◆ WHAT IS BEING ASKED:
Below are records; count the lines in them that hold "grandi" and give only the count.
=-=-=
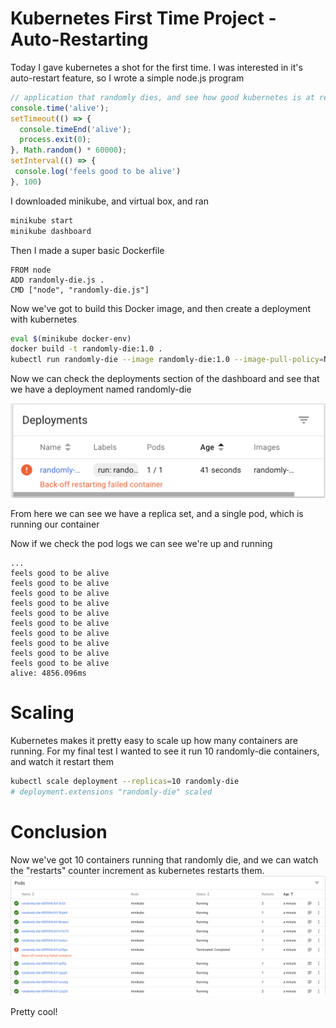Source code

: # Kubernetes First Time Project - Auto-Restarting
Today I gave kubernetes a shot for the first time. I was interested in it's auto-restart feature, so I wrote a simple node.js program

```javascript
// application that randomly dies, and see how good kubernetes is at restarting it.
console.time('alive');
setTimeout(() => {
  console.timeEnd('alive');
  process.exit(0);
}, Math.random() * 60000);
setInterval(() => {
 console.log('feels good to be alive') 
}, 100)
```

I downloaded minikube, and virtual box, and ran 

```bash
minikube start
minikube dashboard
```

Then I made a super basic Dockerfile

```docker
FROM node
ADD randomly-die.js .
CMD ["node", "randomly-die.js"]
```

Now we've got to build this Docker image, and then create a deployment with kubernetes

```bash
eval $(minikube docker-env)
docker build -t randomly-die:1.0 .
kubectl run randomly-die --image randomly-die:1.0 --image-pull-policy=Never
```

Now we can check the deployments section of the dashboard and see that we have a deployment named randomly-die

![minikube dashboard image](dashboard.png "minikube dashboard")

From here we can see we have a replica set, and a single pod, which is running our container

Now if we check the pod logs we can see we're up and running

```
...
feels good to be alive
feels good to be alive
feels good to be alive
feels good to be alive
feels good to be alive
feels good to be alive
feels good to be alive
feels good to be alive
feels good to be alive
feels good to be alive
alive: 4856.096ms
```

# Scaling
Kubernetes makes it pretty easy to scale up how many containers are running. For my final test I wanted to see it run 10 randomly-die containers, and watch it restart them

```bash
kubectl scale deployment --replicas=10 randomly-die
# deployment.extensions "randomly-die" scaled
```
# Conclusion
Now we've got 10 containers running that randomly die, and we can watch the "restarts" counter increment as kubernetes restarts them.
![minikube scale image](scaled.png "kubernetes scaled up")

Pretty cool!

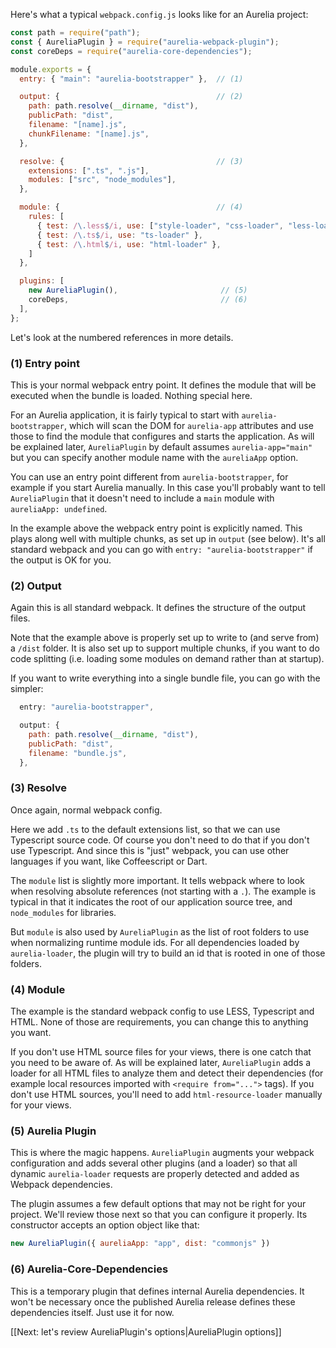 Here's what a typical `webpack.config.js` looks like for an Aurelia project: 
```js
const path = require("path");
const { AureliaPlugin } = require("aurelia-webpack-plugin");
const coreDeps = require("aurelia-core-dependencies");

module.exports = {
  entry: { "main": "aurelia-bootstrapper" },  // (1)

  output: {                                   // (2)
    path: path.resolve(__dirname, "dist"),
    publicPath: "dist",
    filename: "[name].js",    
    chunkFilename: "[name].js",
  },

  resolve: {                                  // (3)
    extensions: [".ts", ".js"],
    modules: ["src", "node_modules"],
  },

  module: {                                   // (4)
    rules: [
      { test: /\.less$/i, use: ["style-loader", "css-loader", "less-loader"] },
      { test: /\.ts$/i, use: "ts-loader" },
      { test: /\.html$/i, use: "html-loader" },
    ]
  },  

  plugins: [
    new AureliaPlugin(),                       // (5)
    coreDeps,                                  // (6)
  ],
};
```

Let's look at the numbered references in more details.

### (1) Entry point
This is your normal webpack entry point. It defines the module that will be executed when the bundle is loaded. Nothing special here.

For an Aurelia application, it is fairly typical to start with `aurelia-bootstrapper`, which will scan the DOM for `aurelia-app` attributes and use those to find the module that configures and starts the application. As will be explained later, `AureliaPlugin` by default assumes `aurelia-app="main"` but you can specify another module name with the `aureliaApp` option.

You can use an entry point different from `aurelia-bootstrapper`, for example if you start Aurelia manually. In this case you'll probably want to tell `AureliaPlugin` that it doesn't need to include a `main` module with `aureliaApp: undefined`.

In the example above the webpack entry point is explicitly named. This plays along well with multiple chunks, as set up in `output` (see below). It's all standard webpack and you can go with `entry: "aurelia-bootstrapper"` if the output is OK for you.

### (2) Output
Again this is all standard webpack. It defines the structure of the output files.

Note that the example above is properly set up to write to (and serve from) a `/dist` folder. It is also set up to support multiple chunks, if you want to do code splitting (i.e. loading some modules on demand rather than at startup).

If you want to write everything into a single bundle file, you can go with the simpler: 
```js
  entry: "aurelia-bootstrapper",

  output: {
    path: path.resolve(__dirname, "dist"),
    publicPath: "dist",
    filename: "bundle.js",    
  },
```

### (3) Resolve
Once again, normal webpack config. 

Here we add `.ts` to the default extensions list, so that we can use Typescript source code. Of course you don't need to do that if you don't use Typescript. And since this is "just" webpack, you can use other languages if you want, like Coffeescript or Dart.

The `module` list is slightly more important. It tells webpack where to look when resolving absolute references (not starting with a `.`). The example is typical in that it indicates the root of our application source tree, and `node_modules` for libraries. 

But `module` is also used by `AureliaPlugin` as the list of root folders to use when normalizing runtime module ids. For all dependencies loaded by `aurelia-loader`, the plugin will try to build an id that is rooted in one of those folders.

### (4) Module
The example is the standard webpack config to use LESS, Typescript and HTML. None of those are requirements, you can change this to anything you want.

If you don't use HTML source files for your views, there is one catch that you need to be aware of. As will be explained later, `AureliaPlugin` adds a loader for all HTML files to analyze them and detect their dependencies (for example local resources imported with `<require from="...">` tags). If you don't use HTML sources, you'll need to add `html-resource-loader` manually for your views.

### (5) Aurelia Plugin
This is where the magic happens. `AureliaPlugin` augments your webpack configuration and adds several other plugins (and a loader) so that all dynamic `aurelia-loader` requests are properly detected and added as Webpack dependencies.

The plugin assumes a few default options that may not be right for your project. We'll review those next so that you can configure it properly. Its constructor accepts an option object like that:
```js
new AureliaPlugin({ aureliaApp: "app", dist: "commonjs" })
```

### (6) Aurelia-Core-Dependencies
This is a temporary plugin that defines internal Aurelia dependencies. It won't be necessary once the published Aurelia release defines these dependencies itself. Just use it for now.

[[Next: let's review AureliaPlugin's options|AureliaPlugin options]]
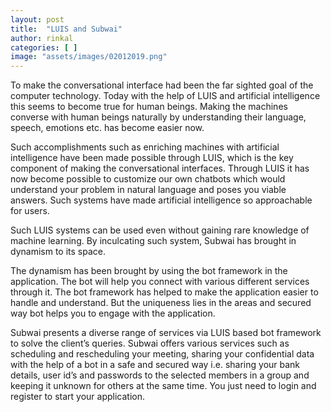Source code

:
 ```yaml
---
layout: post
title:  "LUIS and Subwai"
author: rinkal
categories: [ ]
image: "assets/images/02012019.png"
---
```

To make the conversational interface had been the far sighted goal of the computer technology. Today with the help of LUIS and artificial intelligence this seems to become true for human beings. Making the machines converse with human beings naturally by understanding their language, speech, emotions etc. has become easier now.

Such accomplishments such as enriching machines with artificial intelligence have been made possible through LUIS, which is the key component of making the conversational interfaces. Through LUIS it has now become possible to customize our own chatbots which would understand your problem in natural language and poses you viable answers. Such systems have made artificial intelligence so approachable for users.

Such LUIS systems can be used even without gaining rare knowledge of machine learning. By inculcating such system, Subwai has brought in dynamism to its space. 

The dynamism has been brought by using the bot framework in the application. The bot will help you connect with various different services through it. The bot framework has helped to make the application easier to handle and understand. But the uniqueness lies in the areas and secured way bot helps you to engage with the application.

Subwai presents a diverse range of services via LUIS based bot framework to solve the client’s queries. Subwai  offers various services such as scheduling and rescheduling your meeting, sharing your confidential data with the  help of a bot in a safe and secured way i.e. sharing your bank details, user id’s and passwords to the selected members in a group and keeping it unknown for others at the same time. You just need to login and register to start your application.

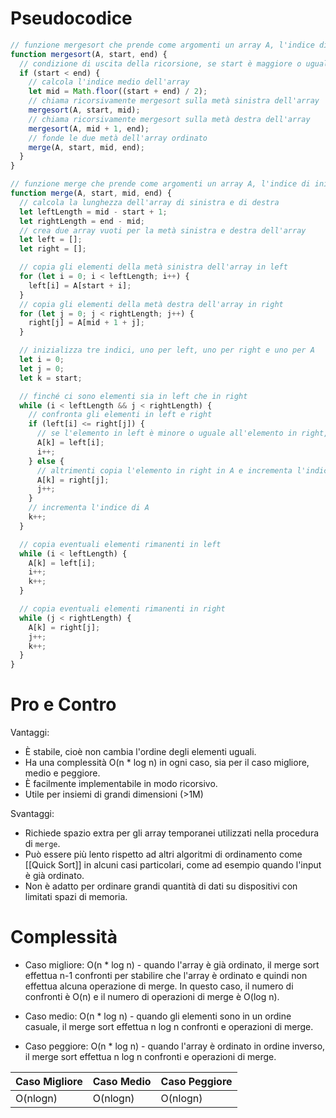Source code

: # Pseudocodice

```js
// funzione mergesort che prende come argomenti un array A, l'indice di inizio e l'indice di fine
function mergesort(A, start, end) {
  // condizione di uscita della ricorsione, se start è maggiore o uguale a end l'array è già ordinato
  if (start < end) {
    // calcola l'indice medio dell'array
    let mid = Math.floor((start + end) / 2);
    // chiama ricorsivamente mergesort sulla metà sinistra dell'array
    mergesort(A, start, mid);
    // chiama ricorsivamente mergesort sulla metà destra dell'array
    mergesort(A, mid + 1, end);
    // fonde le due metà dell'array ordinato
    merge(A, start, mid, end);
  }
}

// funzione merge che prende come argomenti un array A, l'indice di inizio, l'indice medio e l'indice di fine
function merge(A, start, mid, end) {
  // calcola la lunghezza dell'array di sinistra e di destra
  let leftLength = mid - start + 1;
  let rightLength = end - mid;
  // crea due array vuoti per la metà sinistra e destra dell'array
  let left = [];
  let right = [];

  // copia gli elementi della metà sinistra dell'array in left
  for (let i = 0; i < leftLength; i++) {
    left[i] = A[start + i];
  }
  // copia gli elementi della metà destra dell'array in right
  for (let j = 0; j < rightLength; j++) {
    right[j] = A[mid + 1 + j];
  }

  // inizializza tre indici, uno per left, uno per right e uno per A
  let i = 0;
  let j = 0;
  let k = start;

  // finché ci sono elementi sia in left che in right
  while (i < leftLength && j < rightLength) {
    // confronta gli elementi in left e right
    if (left[i] <= right[j]) {
      // se l'elemento in left è minore o uguale all'elemento in right, lo copia in A e incrementa l'indice di left
      A[k] = left[i];
      i++;
    } else {
      // altrimenti copia l'elemento in right in A e incrementa l'indice di right
      A[k] = right[j];
      j++;
    }
    // incrementa l'indice di A
    k++;
  }

  // copia eventuali elementi rimanenti in left
  while (i < leftLength) {
    A[k] = left[i];
    i++;
    k++;
  }

  // copia eventuali elementi rimanenti in right
  while (j < rightLength) {
    A[k] = right[j];
    j++;
    k++;
  }
}
```

# Pro e Contro

Vantaggi:

-   È stabile, cioè non cambia l'ordine degli elementi uguali.    
-   Ha una complessità O(n * log n) in ogni caso, sia per il caso migliore, medio e peggiore.
-   È facilmente implementabile in modo ricorsivo.
-   Utile per insiemi di grandi dimensioni (>1M)

Svantaggi:

-   Richiede spazio extra per gli array temporanei utilizzati nella procedura di `merge`.    
-   Può essere più lento rispetto ad altri algoritmi di ordinamento come [[Quick Sort]] in alcuni casi particolari, come ad esempio quando l'input è già ordinato.
-   Non è adatto per ordinare grandi quantità di dati su dispositivi con limitati spazi di memoria.


# Complessità

-   Caso migliore: O(n * log n) - quando l'array è già ordinato, il merge sort effettua n-1 confronti per stabilire che l'array è ordinato e quindi non effettua alcuna operazione di merge. In questo caso, il numero di confronti è O(n) e il numero di operazioni di merge è O(log n).

-   Caso medio: O(n * log n) - quando gli elementi sono in un ordine casuale, il merge sort effettua n log n confronti e operazioni di merge.

-   Caso peggiore: O(n * log n) - quando l'array è ordinato in ordine inverso, il merge sort effettua n log n confronti e operazioni di merge.

| Caso Migliore | Caso Medio | Caso Peggiore |
| ------------- | ---------- | ------------- |
| O(nlogn)      | O(nlogn)   | O(nlogn)        |

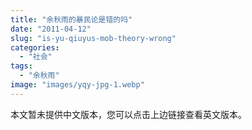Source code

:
 ```yaml
---
title: "余秋雨的暴民论是错的吗"
date: "2011-04-12"
slug: "is-yu-qiuyus-mob-theory-wrong"
categories: 
  - "社会"
tags: 
  - "余秋雨"
image: "images/yqy-jpg-1.webp"
---
```


本文暂未提供中文版本，您可以点击上边链接查看英文版本。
=-=-=
◆ ANSWER SPACE:
2